Issues of debt management and debt consolidation made the news again, as one more analyst – this time CIBC’s CEO, Gerry McCaughry – weighed in on the merits of cautious, conservative Canadians. Mr. McCaughey pointed to the merit of Canadian’s native fiscal prudence, as reflected in the behaviour of both our citizens and our banks, as the saving grace that shielded us from the grave challenges faced in real estate and mortgage markets abroad – particularly in the shattered housing and mortgage markets in the United States.
Mr. McCaughey told investors at a Montreal conference sponsored by CIBC that the recent slowdown in Canada’s housing market is a sign of Canadian’s prudence when it comes to matters fiscal. “I think the consumer probably is taking a pause and acting in a prudent fashion,” Mr. McCaughey said, “and that’s what’s driving this slowdown in the housing market.” Thus, Mr. McCaughey suggests that “the slowdown in mortgage lending is positive even though it means weaker loan growth for banks,” according to the Toronto Star.

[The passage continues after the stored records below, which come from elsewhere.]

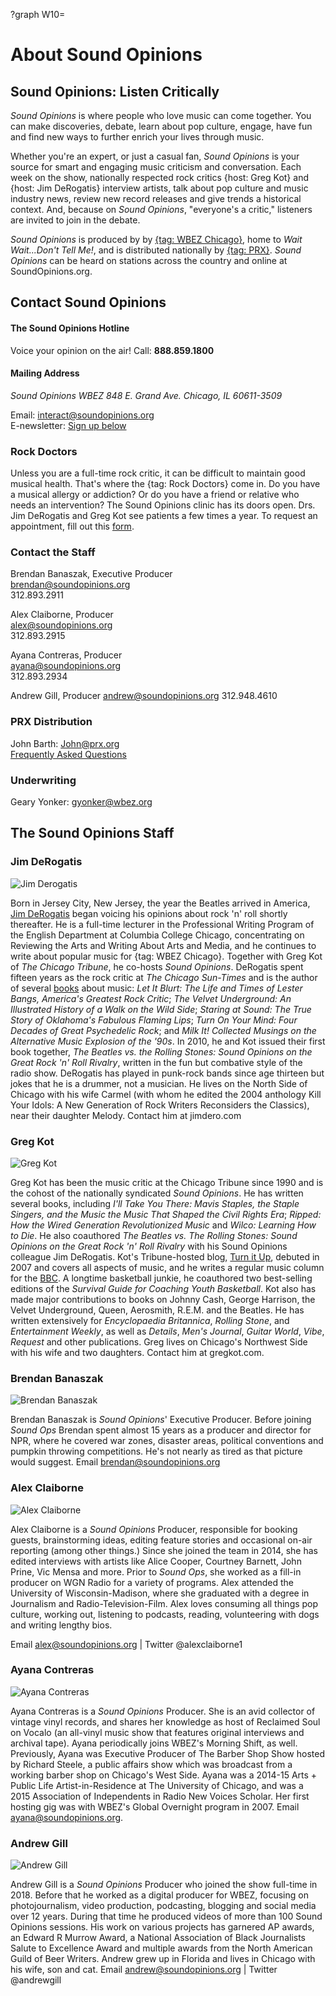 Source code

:?graph W10=

# About Sound Opinions

## Sound Opinions: Listen Critically

*Sound Opinions* is where people who love music can come together.
You can make discoveries, debate, learn about pop culture, engage, have fun and find new ways to further enrich your lives through music.

Whether you're an expert, or just a casual fan, *Sound Opinions* is your source for smart and engaging music criticism and conversation. Each week on the show, nationally respected rock critics {host: Greg Kot} and {host: Jim DeRogatis} interview artists, talk about pop culture and music industry news, review new record releases and give trends a historical context. And, because on *Sound Opinions*, "everyone's a critic," listeners are invited to join in the debate.  

*Sound Opinions* is produced by by [{tag: WBEZ Chicago}](https://www.chicagopublicmedia.org/), home to *Wait Wait...Don't Tell Me!*, and is distributed nationally by [{tag: PRX}](http://www.prx.org/soundopinions/). *Sound Opinions* can be heard on stations across the country and online at SoundOpinions.org.

## Contact Sound Opinions

#### The Sound Opinions Hotline
Voice your opinion on the air!
Call: **888.859.1800**

#### Mailing Address
<address>
Sound Opinions  
WBEZ  
848 E. Grand Ave.  
Chicago, IL 60611-3509
</address>

Email: <interact@soundopinions.org>  
E-newsletter: [Sign up below](#elq)


### Rock Doctors
Unless you are a full-time rock critic, it can be difficult to maintain good musical health. That's where the {tag: Rock Doctors} come in. Do you have a musical allergy or addiction? Or do you have a friend or relative who needs an intervention?
The Sound Opinions clinic has its doors open. Drs. Jim DeRogatis and Greg Kot see patients a few times a year. To request an appointment, fill out this [form](http://soundopinions.org/do/rock-doctors/).

### Contact the Staff
Brendan Banaszak, Executive Producer     
brendan@soundopinions.org     
312.893.2911

Alex Claiborne, Producer     
alex@soundopinions.org     
312.893.2915

Ayana Contreras, Producer     
ayana@soundopinions.org     
312.893.2934

Andrew Gill, Producer
andrew@soundopinions.org
312.948.4610



### PRX Distribution
John Barth: John@prx.org       
[Frequently Asked Questions](http://www.prx.org/soundopinions/faq)

### Underwriting
Geary Yonker: gyonker@wbez.org



## The Sound Opinions Staff

### Jim DeRogatis

![Jim Derogatis](http://static.soundopinions.org/images/2016/jderogatis.jpg)

Born in Jersey City, New Jersey, the year the Beatles arrived in America, [Jim DeRogatis](http://jimdero.com/) began voicing his opinions about rock 'n' roll shortly thereafter. He is a full-time lecturer in the Professional Writing Program of the English Department at Columbia College Chicago, concentrating on Reviewing the Arts and Writing About Arts and Media, and he continues to write about popular music for {tag: WBEZ Chicago}. Together with Greg Kot of *The Chicago Tribune*, he co-hosts *Sound Opinions*. DeRogatis spent fifteen years as the rock critic at *The Chicago Sun-Times* and is the author of several [books](http://www.jimdero.com/BooksProjectsOpen.html) about music: *Let It Blurt: The Life and Times of Lester Bangs, America's Greatest Rock Critic*; *The Velvet Underground: An Illustrated History of a Walk on the Wild Side*; *Staring at Sound: The True Story of Oklahoma's Fabulous Flaming Lips*; *Turn On Your Mind: Four Decades of Great Psychedelic Rock*; and *Milk It! Collected Musings on the Alternative Music Explosion of the '90s*. In 2010, he and Kot issued their first book together, *The Beatles vs. the Rolling Stones: Sound Opinions on the Great Rock 'n' Roll Rivalry*, written in the fun but combative style of the radio show. DeRogatis has played in punk-rock bands since age thirteen but jokes that he is a drummer, not a musician. He lives on the North Side of Chicago with his wife Carmel (with whom he edited the 2004 anthology Kill Your Idols: A New Generation of Rock Writers Reconsiders the Classics), near their daughter Melody. Contact him at jimdero.com

### Greg Kot
![Greg Kot](http://static.soundopinions.org/images/2016/gkot.jpg)

Greg Kot has been the music critic at the Chicago Tribune since 1990 and is the cohost of the nationally syndicated *Sound Opinions*. He has written several books, including *I'll Take You There: Mavis Staples, the Staple Singers, and the Music the Music That Shaped the Civil Rights Era*; *Ripped: How the Wired Generation Revolutionized Music* and *Wilco: Learning How to Die*. He also coauthored *The Beatles vs. The Rolling Stones: Sound Opinions on the Great Rock 'n' Roll Rivalry* with his Sound Opinions colleague Jim DeRogatis. Kot's Tribune-hosted blog, [Turn it Up](http://www.chicagotribune.com/entertainment/music/kot/), debuted in 2007 and covers all aspects of music, and he writes a regular music column for the [BBC](http://www.bbc.com/culture/sections/music). A longtime basketball junkie, he coauthored two best-selling editions of the *Survival Guide for Coaching Youth Basketball*. Kot also has made major contributions to books on Johnny Cash, George Harrison, the Velvet Underground, Queen, Aerosmith, R.E.M. and the Beatles. He has written extensively for *Encyclopaedia Britannica*, *Rolling Stone*, and *Entertainment Weekly*, as well as *Details*, *Men's Journal*, *Guitar World*, *Vibe*, *Request* and other publications. Greg lives on Chicago's Northwest Side with his wife and two daughters. Contact him at gregkot.com.


### Brendan Banaszak

![Brendan Banaszak](http://static.soundopinions.org/images/2016/bbanaszak1.jpg)

Brendan Banaszak is *Sound Opinions*' Executive Producer. Before joining *Sound Ops* Brendan spent almost 15 years as a producer and director for NPR, where he covered war zones, disaster areas, political conventions and pumpkin throwing competitions. He's not nearly as tired as that picture would suggest. Email brendan@soundopinions.org   


### Alex Claiborne
![Alex Claiborne](http://static.soundopinions.org/images/2019/Alex_headshot.jpg)

Alex Claiborne is a *Sound Opinions* Producer, responsible for booking guests, brainstorming ideas, editing feature stories and occasional on-air reporting (among other things.) Since she joined the team in 2014, she has edited interviews with artists like Alice Cooper, Courtney Barnett, John Prine, Vic Mensa and more. Prior to *Sound Ops*, she worked as a fill-in producer on WGN Radio for a variety of programs. Alex attended the University of Wisconsin-Madison, where she graduated with a degree in Journalism and Radio-Television-Film. Alex loves consuming all things pop culture, working out, listening to podcasts, reading, volunteering with dogs and writing lengthy bios. 

Email alex@soundopinions.org | Twitter @alexclaiborne1


### Ayana Contreras
![Ayana Contreras](//static.soundopinions.org/images/2017/acontreras.jpg)

Ayana Contreras is a *Sound Opinions* Producer. She is an avid collector of vintage vinyl records, and shares her knowledge as host of Reclaimed Soul on Vocalo (an all-vinyl music show that features original interviews and archival tape). Ayana periodically joins WBEZ's Morning Shift, as well.
Previously, Ayana was Executive Producer of The Barber Shop Show hosted by Richard Steele, a public affairs show which was broadcast from a working barber shop on Chicago's West Side. Ayana was a 2014-15 Arts + Public Life Artist-in-Residence at The University of Chicago, and was a 2015 Association of Independents in Radio New Voices Scholar. Her first hosting gig was with WBEZ's Global Overnight program in 2007. Email ayana@soundopinions.org.


### Andrew Gill
![Andrew Gill](https://s3.amazonaws.com/sound-images/images/2018/agill_sm.jpg)

Andrew Gill is a *Sound Opinions* Producer who joined the show full-time in 2018. Before that he worked as a digital producer for WBEZ, focusing on photojournalism, video production, podcasting, blogging and social media over 12 years. During that time he produced videos of more than 100 Sound Opinions sessions. His work on various projects has garnered AP awards, an Edward R Murrow Award, a National Association of Black Journalists Salute to Excellence Award and multiple awards from the North American Guild of Beer Writers.
Andrew grew up in Florida and lives in Chicago with his wife, son and cat.
Email andrew@soundopinions.org | Twitter @andrewgill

The Star reiterated the recent Statistics Canada report showing “household debt hit $1.481 trillion during the second quarter of 2010, up from $1.385 trillion during the same period last year,” as well as the Canadian Payroll Association recently released analysis reporting 59 percent of Canadians essentially live paycheque-to-paycheque, as clear indications that Canadian consumers are overextended – a theme underlined by Mr. McCaughey’s remarks to the CIBC investor conference.
Nonetheless, absent a double-dip recession, Mr. McCaughey told investors he was confident that “the Canadian consumer is more than capable of managing these current debt levels.” He again pointed out that the easing demand for consumer loans and mortgages that banks are now experiencing is a sign of prudence, as interest rates will not always be as low as they are now.
While mortgage rates remain low, homeowners with substantial home equity who are nonetheless living paycheque-to-paycheque might consider a debt consolidation loan in order to reduce their interest payments on outstanding credit card balances and personal loans, while building savings and shoring up or relieving household cash flow.